SIMON PAGÉ : Nous avons plusieurs catégories d’échantillons à déclencher; des sons pris dans différentes sources ou des séquences de musique que nous avons nous-même joués.  William gère ça à partir de son SPDX, un pad. Il y a aussi les synthétiseurs, les effets, le son house qui interprète les sons de batterie en signal midi et génère des notes, il y aussi des effets sur la basse électrique, la contrebasse, le piano à l’intérieur duquel il y a des micros qui peuvent aussi générer des effets, il y a aussi un assortiment de claviers. Ça nous donne une palette de sons que nous pouvons contrôler en temps réel. »

WILLIAM CÔTÉ : « Je peux déclencher les échantillons avec mon sampling pad et notre sonorisateur les spatialise, comme il le fait pour les instruments joués en temps réel. Ainsi, je déclenche les sons préenregistrés quand il le faut, de manière à éviter toute rigidité dans l’interprétation.  De leur côté, Jérôme et Simon peuvent compter sur un assortiment pédales d’effets reliées en midi, ces sons sont aussi spatialisés.  En fait, tout ce qu’on déclenche peut l’être au moment opportun, selon la façon qu’on interprète chaque pièce d’un concert à l’autre. Cette latitude acquise est importante pour nous. »

PAN M 360 : Le côté électro dans la jazz doit être désormais pris en compte, mais n’y a-t-il pas un danger de déperdition de la performance instrumentale ? 

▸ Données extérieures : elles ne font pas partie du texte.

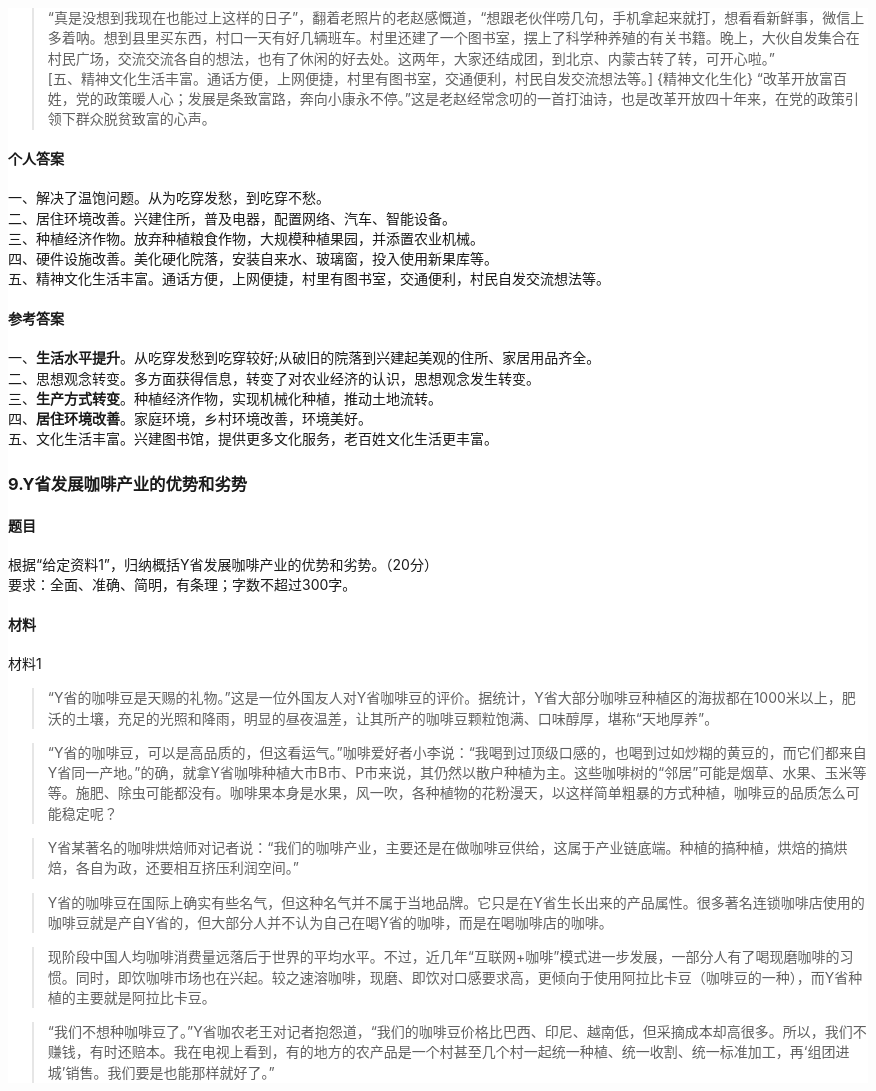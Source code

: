 >“真是没想到我现在也能过上这样的日子”，翻着老照片的老赵感慨道，“想跟老伙伴唠几句，手机拿起来就打，想看看新鲜事，微信上多着呐。想到县里买东西，村口一天有好几辆班车。村里还建了一个图书室，摆上了科学种养殖的有关书籍。晚上，大伙自发集合在村民广场，交流交流各自的想法，也有了休闲的好去处。这两年，大家还结成团，到北京、内蒙古转了转，可开心啦。”  
[五、精神文化生活丰富。通话方便，上网便捷，村里有图书室，交通便利，村民自发交流想法等。]
{精神文化生化}
>“改革开放富百姓，党的政策暖人心；发展是条致富路，奔向小康永不停。”这是老赵经常念叨的一首打油诗，也是改革开放四十年来，在党的政策引领下群众脱贫致富的心声。  
#### 个人答案
一、解决了温饱问题。从为吃穿发愁，到吃穿不愁。  
二、居住环境改善。兴建住所，普及电器，配置网络、汽车、智能设备。  
三、种植经济作物。放弃种植粮食作物，大规模种植果园，并添置农业机械。  
四、硬件设施改善。美化硬化院落，安装自来水、玻璃窗，投入使用新果库等。  
五、精神文化生活丰富。通话方便，上网便捷，村里有图书室，交通便利，村民自发交流想法等。  
#### 参考答案
一、**生活水平提升**。从吃穿发愁到吃穿较好;从破旧的院落到兴建起美观的住所、家居用品齐全。  
二、思想观念转变。多方面获得信息，转变了对农业经济的认识，思想观念发生转变。  
三、**生产方式转变**。种植经济作物，实现机械化种植，推动土地流转。  
四、**居住环境改善**。家庭环境，乡村环境改善，环境美好。  
五、文化生活丰富。兴建图书馆，提供更多文化服务，老百姓文化生活更丰富。  

### 9.Y省发展咖啡产业的优势和劣势
#### 题目
根据“给定资料1”，归纳概括Y省发展咖啡产业的优势和劣势。（20分）   
要求：全面、准确、简明，有条理；字数不超过300字。  
#### 材料
材料1
>“Y省的咖啡豆是天赐的礼物。”这是一位外国友人对Y省咖啡豆的评价。据统计，Y省大部分咖啡豆种植区的海拔都在1000米以上，肥沃的土壤，充足的光照和降雨，明显的昼夜温差，让其所产的咖啡豆颗粒饱满、口味醇厚，堪称“天地厚养”。  

>“Y省的咖啡豆，可以是高品质的，但这看运气。”咖啡爱好者小李说：“我喝到过顶级口感的，也喝到过如炒糊的黄豆的，而它们都来自Y省同一产地。”的确，就拿Y省咖啡种植大市B市、P市来说，其仍然以散户种植为主。这些咖啡树的“邻居”可能是烟草、水果、玉米等等。施肥、除虫可能都没有。咖啡果本身是水果，风一吹，各种植物的花粉漫天，以这样简单粗暴的方式种植，咖啡豆的品质怎么可能稳定呢？  

>Y省某著名的咖啡烘焙师对记者说：“我们的咖啡产业，主要还是在做咖啡豆供给，这属于产业链底端。种植的搞种植，烘焙的搞烘焙，各自为政，还要相互挤压利润空间。”  

>Y省的咖啡豆在国际上确实有些名气，但这种名气并不属于当地品牌。它只是在Y省生长出来的产品属性。很多著名连锁咖啡店使用的咖啡豆就是产自Y省的，但大部分人并不认为自己在喝Y省的咖啡，而是在喝咖啡店的咖啡。  

>现阶段中国人均咖啡消费量远落后于世界的平均水平。不过，近几年“互联网+咖啡”模式进一步发展，一部分人有了喝现磨咖啡的习惯。同时，即饮咖啡市场也在兴起。较之速溶咖啡，现磨、即饮对口感要求高，更倾向于使用阿拉比卡豆（咖啡豆的一种），而Y省种植的主要就是阿拉比卡豆。  

>“我们不想种咖啡豆了。”Y省咖农老王对记者抱怨道，“我们的咖啡豆价格比巴西、印尼、越南低，但采摘成本却高很多。所以，我们不赚钱，有时还赔本。我在电视上看到，有的地方的农产品是一个村甚至几个村一起统一种植、统一收割、统一标准加工，再‘组团进城’销售。我们要是也能那样就好了。”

SIMON PAGÉ : « Nous avons fait le choix artistique de nous éloigner un peu de ce besoin qu’ont les instrumentistes comme nous d’exprimer leur potentiel technique. Nous avons plutôt choisi de faire quelque chose de cohérent musicalement. Oui, il y a encore de la performance, mais moins de solos que jamais depuis les débuts de MISC. Nous avons plutôt misé sur la recherche de sons, sur la cohérence et la consistance de chaque composition. 

« Idéalement, notre musique devrait s’adresser à tout le monde. Les musiciens de MISC n’ont plus à prouver leur valeur technique, ils ne sont pas des apprentis, mais pas non plus obligés d’en beurrer épais, la pédale dans le tapis. On peut faire de la musique qui contient des éléments de virtuosité,  sans qu’ils n’en soient le leitmotiv. »

WILLIAM CÔTÉ : « Des concerts fondés sur la virtuosité, nous en avons faits, mais cela se limite généralement à des contextes précis; si on prend l’exemple de Montréal, pas grand-chose au-delà des Maisons de la culture, Dièze Onze, Upstairs et Festival de jazz. Lorsque, par ailleurs, nous avons fait une tournée québécoise dans des micro-brasseries, accompagnés d’un vidéaste, nous nous sommes trouvés dans des contextes très différents. Le groupe était au centre du public, on y jouait notre musique mais aussi des reprises pop. C’était le party! Les gens se permettaient de crier, nous parlaient entre les pièces, vraiment plus chaud comme vibe. Dans les contextes réservés à la virtuosité, on ne trouve pas de telles ambiances.  Nos choix musicaux illustrent notre envie d’aller vers ces publics, d’entrer en contact avec le monde. » 

JÉRÔME BEAULIEU : « Dans des clubs de jazz autrefois, c’était le party. C’est devenu un peu plus guindé avec l’académisation du style. C’est pourquoi l’’esprit de notre musique voyage très bien dans de nouveaux contextes. De toute façon, ça va chercher la vibe d’où le jazz est issu.»